---- Study material
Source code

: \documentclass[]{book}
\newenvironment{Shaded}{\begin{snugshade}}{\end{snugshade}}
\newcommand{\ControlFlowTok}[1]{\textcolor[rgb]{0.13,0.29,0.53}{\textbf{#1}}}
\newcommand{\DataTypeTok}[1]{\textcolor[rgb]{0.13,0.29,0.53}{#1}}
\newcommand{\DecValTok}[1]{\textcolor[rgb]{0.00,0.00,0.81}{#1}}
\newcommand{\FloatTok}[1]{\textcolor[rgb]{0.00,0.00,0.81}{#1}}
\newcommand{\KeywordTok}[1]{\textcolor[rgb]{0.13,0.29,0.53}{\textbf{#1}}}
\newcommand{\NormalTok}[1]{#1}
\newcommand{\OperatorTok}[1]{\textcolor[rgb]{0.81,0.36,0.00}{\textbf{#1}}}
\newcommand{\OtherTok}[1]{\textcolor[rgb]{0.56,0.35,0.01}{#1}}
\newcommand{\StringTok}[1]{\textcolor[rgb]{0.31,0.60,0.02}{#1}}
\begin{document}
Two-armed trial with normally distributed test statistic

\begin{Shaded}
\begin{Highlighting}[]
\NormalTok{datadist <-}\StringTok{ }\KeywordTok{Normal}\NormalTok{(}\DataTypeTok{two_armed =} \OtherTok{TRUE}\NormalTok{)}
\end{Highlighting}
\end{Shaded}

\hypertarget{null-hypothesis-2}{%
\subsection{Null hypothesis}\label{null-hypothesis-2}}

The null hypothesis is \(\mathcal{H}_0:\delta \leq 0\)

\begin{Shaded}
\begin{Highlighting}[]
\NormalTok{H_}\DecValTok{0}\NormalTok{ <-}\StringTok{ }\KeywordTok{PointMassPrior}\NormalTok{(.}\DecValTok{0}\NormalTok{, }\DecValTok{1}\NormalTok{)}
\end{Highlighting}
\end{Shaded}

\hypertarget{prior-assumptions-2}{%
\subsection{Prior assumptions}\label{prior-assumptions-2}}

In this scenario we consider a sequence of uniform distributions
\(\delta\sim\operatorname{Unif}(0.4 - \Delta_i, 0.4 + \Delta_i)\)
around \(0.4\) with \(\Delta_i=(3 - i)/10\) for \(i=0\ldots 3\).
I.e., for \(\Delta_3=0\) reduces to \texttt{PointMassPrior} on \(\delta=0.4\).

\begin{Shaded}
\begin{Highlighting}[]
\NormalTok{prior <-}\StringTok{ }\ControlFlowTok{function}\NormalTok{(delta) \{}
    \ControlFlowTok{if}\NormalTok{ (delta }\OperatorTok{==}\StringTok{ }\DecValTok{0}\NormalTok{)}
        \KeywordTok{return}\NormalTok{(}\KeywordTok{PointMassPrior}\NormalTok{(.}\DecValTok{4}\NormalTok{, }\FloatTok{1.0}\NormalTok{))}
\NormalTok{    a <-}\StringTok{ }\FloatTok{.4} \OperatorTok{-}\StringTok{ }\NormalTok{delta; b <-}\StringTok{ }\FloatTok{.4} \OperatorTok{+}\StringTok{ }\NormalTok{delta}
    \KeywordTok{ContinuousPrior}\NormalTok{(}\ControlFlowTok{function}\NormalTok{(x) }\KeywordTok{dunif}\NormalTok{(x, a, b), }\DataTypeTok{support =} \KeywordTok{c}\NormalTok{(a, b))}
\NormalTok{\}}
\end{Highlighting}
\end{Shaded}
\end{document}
--------
---- Study material
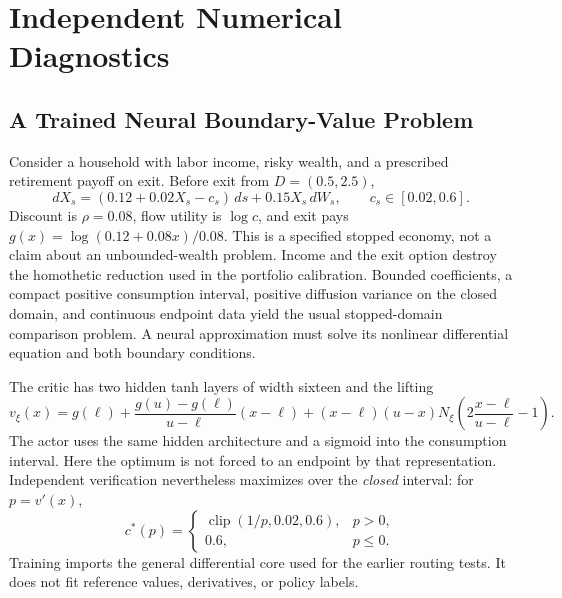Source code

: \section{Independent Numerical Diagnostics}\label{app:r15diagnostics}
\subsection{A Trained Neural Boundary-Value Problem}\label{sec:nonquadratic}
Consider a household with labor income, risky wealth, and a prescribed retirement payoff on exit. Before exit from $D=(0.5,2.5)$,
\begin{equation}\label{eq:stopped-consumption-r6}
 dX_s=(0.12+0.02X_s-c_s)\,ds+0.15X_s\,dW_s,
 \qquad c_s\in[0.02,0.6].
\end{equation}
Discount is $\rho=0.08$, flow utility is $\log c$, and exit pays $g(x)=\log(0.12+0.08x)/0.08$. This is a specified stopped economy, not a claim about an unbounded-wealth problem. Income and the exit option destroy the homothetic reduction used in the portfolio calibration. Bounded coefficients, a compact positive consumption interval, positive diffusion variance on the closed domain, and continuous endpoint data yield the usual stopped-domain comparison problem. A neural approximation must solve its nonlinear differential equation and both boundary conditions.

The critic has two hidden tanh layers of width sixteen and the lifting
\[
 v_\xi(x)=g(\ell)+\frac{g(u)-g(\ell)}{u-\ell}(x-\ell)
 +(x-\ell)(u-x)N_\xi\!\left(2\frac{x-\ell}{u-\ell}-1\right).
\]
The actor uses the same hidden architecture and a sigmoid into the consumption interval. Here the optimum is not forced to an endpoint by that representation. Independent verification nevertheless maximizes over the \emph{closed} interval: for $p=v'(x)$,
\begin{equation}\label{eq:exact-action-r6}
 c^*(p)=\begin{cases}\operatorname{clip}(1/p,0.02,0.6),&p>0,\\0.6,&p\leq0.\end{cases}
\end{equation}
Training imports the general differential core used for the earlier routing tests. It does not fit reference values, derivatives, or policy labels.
--------
- _Directions for this task_
Every line of the entries that includes "operatorname" must be copied into the answer.

- _Result below_
\(\delta\sim\operatorname{Unif}(0.4 - \Delta_i, 0.4 + \Delta_i)\)
 c^*(p)=\begin{cases}\operatorname{clip}(1/p,0.02,0.6),&p>0,\\0.6,&p\leq0.\end{cases}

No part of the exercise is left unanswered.